Exercise directions:
The entire listing below is to be written out exactly, minus the pictures.

Source material:

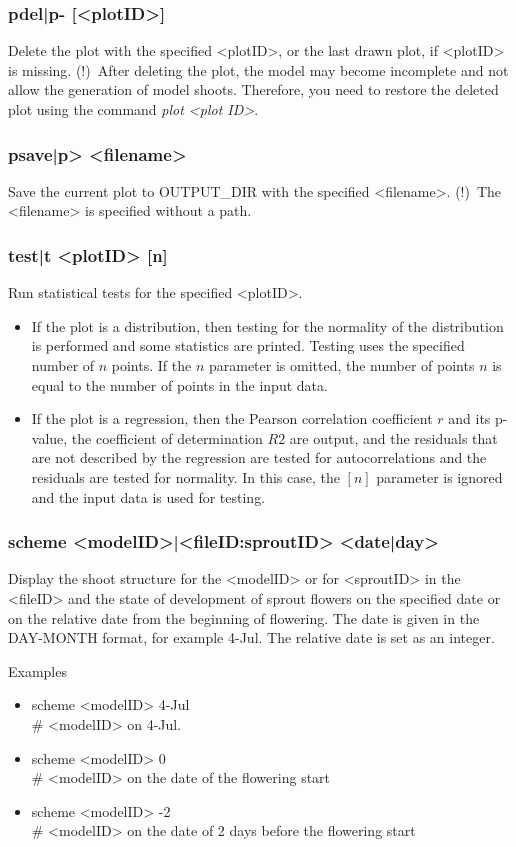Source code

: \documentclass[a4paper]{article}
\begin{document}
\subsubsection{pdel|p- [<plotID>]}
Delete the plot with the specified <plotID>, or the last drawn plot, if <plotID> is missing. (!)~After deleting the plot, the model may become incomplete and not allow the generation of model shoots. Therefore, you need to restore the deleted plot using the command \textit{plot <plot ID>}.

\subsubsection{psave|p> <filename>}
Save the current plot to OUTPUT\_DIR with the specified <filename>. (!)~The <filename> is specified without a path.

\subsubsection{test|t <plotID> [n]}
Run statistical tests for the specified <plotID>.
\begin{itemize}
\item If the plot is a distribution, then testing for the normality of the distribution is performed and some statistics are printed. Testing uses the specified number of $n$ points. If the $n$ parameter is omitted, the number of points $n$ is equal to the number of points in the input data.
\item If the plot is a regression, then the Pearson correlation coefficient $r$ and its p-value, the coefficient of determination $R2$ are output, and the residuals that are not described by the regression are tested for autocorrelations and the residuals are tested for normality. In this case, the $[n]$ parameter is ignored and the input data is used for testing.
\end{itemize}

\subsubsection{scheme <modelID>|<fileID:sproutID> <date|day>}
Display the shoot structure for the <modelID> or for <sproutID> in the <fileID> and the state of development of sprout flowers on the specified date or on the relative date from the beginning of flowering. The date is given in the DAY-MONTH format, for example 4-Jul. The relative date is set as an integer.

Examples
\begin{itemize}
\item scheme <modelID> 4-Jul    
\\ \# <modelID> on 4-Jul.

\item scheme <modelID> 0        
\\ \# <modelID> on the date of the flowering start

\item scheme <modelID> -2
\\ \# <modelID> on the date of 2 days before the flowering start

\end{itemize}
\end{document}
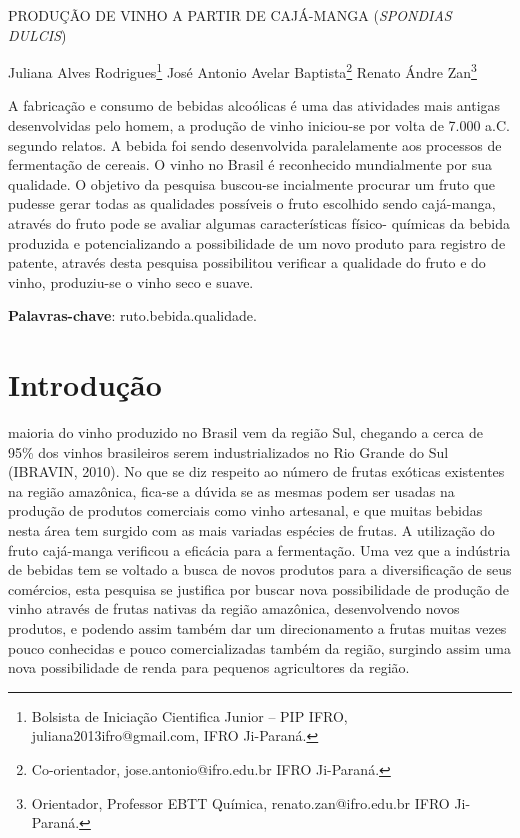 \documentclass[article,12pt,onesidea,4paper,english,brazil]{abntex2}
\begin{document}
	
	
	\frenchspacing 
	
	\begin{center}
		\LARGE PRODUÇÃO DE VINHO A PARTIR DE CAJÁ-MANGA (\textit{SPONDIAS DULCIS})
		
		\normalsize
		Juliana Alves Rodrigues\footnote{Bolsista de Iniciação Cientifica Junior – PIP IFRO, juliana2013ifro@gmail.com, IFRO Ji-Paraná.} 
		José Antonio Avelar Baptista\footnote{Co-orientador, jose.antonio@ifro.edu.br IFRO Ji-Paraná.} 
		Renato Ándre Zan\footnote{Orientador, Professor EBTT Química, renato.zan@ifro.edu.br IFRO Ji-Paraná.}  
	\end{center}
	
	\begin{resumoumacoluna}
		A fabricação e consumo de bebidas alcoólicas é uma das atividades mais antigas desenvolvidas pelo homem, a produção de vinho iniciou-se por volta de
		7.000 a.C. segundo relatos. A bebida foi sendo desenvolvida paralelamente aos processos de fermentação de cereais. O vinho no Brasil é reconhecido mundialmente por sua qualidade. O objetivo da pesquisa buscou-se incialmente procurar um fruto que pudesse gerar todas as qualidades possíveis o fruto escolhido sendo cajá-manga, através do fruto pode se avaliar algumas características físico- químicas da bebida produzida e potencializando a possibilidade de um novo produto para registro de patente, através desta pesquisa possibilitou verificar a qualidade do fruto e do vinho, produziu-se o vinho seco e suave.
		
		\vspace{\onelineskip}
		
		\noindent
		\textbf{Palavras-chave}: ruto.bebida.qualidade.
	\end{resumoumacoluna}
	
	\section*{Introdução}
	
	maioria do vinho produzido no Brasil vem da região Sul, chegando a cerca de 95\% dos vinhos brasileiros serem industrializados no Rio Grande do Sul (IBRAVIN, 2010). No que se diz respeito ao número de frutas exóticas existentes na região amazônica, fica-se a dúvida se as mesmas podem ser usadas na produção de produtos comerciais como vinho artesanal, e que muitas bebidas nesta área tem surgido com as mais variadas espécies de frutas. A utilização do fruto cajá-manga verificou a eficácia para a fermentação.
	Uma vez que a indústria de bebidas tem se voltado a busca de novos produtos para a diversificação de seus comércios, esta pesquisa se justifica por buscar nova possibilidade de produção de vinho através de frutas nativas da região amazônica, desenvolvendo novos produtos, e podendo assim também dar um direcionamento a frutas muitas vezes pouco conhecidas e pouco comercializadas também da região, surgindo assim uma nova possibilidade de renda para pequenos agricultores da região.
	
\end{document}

Task result:
Source code

: \documentclass[a4paper]{article}
\begin{document}
\subsubsection{pdel|p- [<plotID>]}
Delete the plot with the specified <plotID>, or the last drawn plot, if <plotID> is missing. (!)~After deleting the plot, the model may become incomplete and not allow the generation of model shoots. Therefore, you need to restore the deleted plot using the command \textit{plot <plot ID>}.

\subsubsection{psave|p> <filename>}
Save the current plot to OUTPUT\_DIR with the specified <filename>. (!)~The <filename> is specified without a path.

\subsubsection{test|t <plotID> [n]}
Run statistical tests for the specified <plotID>.
\begin{itemize}
\item If the plot is a distribution, then testing for the normality of the distribution is performed and some statistics are printed. Testing uses the specified number of $n$ points. If the $n$ parameter is omitted, the number of points $n$ is equal to the number of points in the input data.
\item If the plot is a regression, then the Pearson correlation coefficient $r$ and its p-value, the coefficient of determination $R2$ are output, and the residuals that are not described by the regression are tested for autocorrelations and the residuals are tested for normality. In this case, the $[n]$ parameter is ignored and the input data is used for testing.
\end{itemize}

\subsubsection{scheme <modelID>|<fileID:sproutID> <date|day>}
Display the shoot structure for the <modelID> or for <sproutID> in the <fileID> and the state of development of sprout flowers on the specified date or on the relative date from the beginning of flowering. The date is given in the DAY-MONTH format, for example 4-Jul. The relative date is set as an integer.

Examples
\begin{itemize}
\item scheme <modelID> 4-Jul    
\\ \# <modelID> on 4-Jul.

\item scheme <modelID> 0        
\\ \# <modelID> on the date of the flowering start

\item scheme <modelID> -2
\\ \# <modelID> on the date of 2 days before the flowering start

\end{itemize}
\end{document}
 \documentclass[article,12pt,onesidea,4paper,english,brazil]{abntex2}
\begin{document}
	
	
	\frenchspacing 
	
	\begin{center}
		\LARGE PRODUÇÃO DE VINHO A PARTIR DE CAJÁ-MANGA (\textit{SPONDIAS DULCIS})
		
		\normalsize
		Juliana Alves Rodrigues\footnote{Bolsista de Iniciação Cientifica Junior – PIP IFRO, juliana2013ifro@gmail.com, IFRO Ji-Paraná.} 
		José Antonio Avelar Baptista\footnote{Co-orientador, jose.antonio@ifro.edu.br IFRO Ji-Paraná.} 
		Renato Ándre Zan\footnote{Orientador, Professor EBTT Química, renato.zan@ifro.edu.br IFRO Ji-Paraná.}  
	\end{center}
	
	\begin{resumoumacoluna}
		A fabricação e consumo de bebidas alcoólicas é uma das atividades mais antigas desenvolvidas pelo homem, a produção de vinho iniciou-se por volta de
		7.000 a.C. segundo relatos. A bebida foi sendo desenvolvida paralelamente aos processos de fermentação de cereais. O vinho no Brasil é reconhecido mundialmente por sua qualidade. O objetivo da pesquisa buscou-se incialmente procurar um fruto que pudesse gerar todas as qualidades possíveis o fruto escolhido sendo cajá-manga, através do fruto pode se avaliar algumas características físico- químicas da bebida produzida e potencializando a possibilidade de um novo produto para registro de patente, através desta pesquisa possibilitou verificar a qualidade do fruto e do vinho, produziu-se o vinho seco e suave.
		
		\vspace{\onelineskip}
		
		\noindent
		\textbf{Palavras-chave}: ruto.bebida.qualidade.
	\end{resumoumacoluna}
	
	\section*{Introdução}
	
	maioria do vinho produzido no Brasil vem da região Sul, chegando a cerca de 95\% dos vinhos brasileiros serem industrializados no Rio Grande do Sul (IBRAVIN, 2010). No que se diz respeito ao número de frutas exóticas existentes na região amazônica, fica-se a dúvida se as mesmas podem ser usadas na produção de produtos comerciais como vinho artesanal, e que muitas bebidas nesta área tem surgido com as mais variadas espécies de frutas. A utilização do fruto cajá-manga verificou a eficácia para a fermentação.
	Uma vez que a indústria de bebidas tem se voltado a busca de novos produtos para a diversificação de seus comércios, esta pesquisa se justifica por buscar nova possibilidade de produção de vinho através de frutas nativas da região amazônica, desenvolvendo novos produtos, e podendo assim também dar um direcionamento a frutas muitas vezes pouco conhecidas e pouco comercializadas também da região, surgindo assim uma nova possibilidade de renda para pequenos agricultores da região.
	
\end{document}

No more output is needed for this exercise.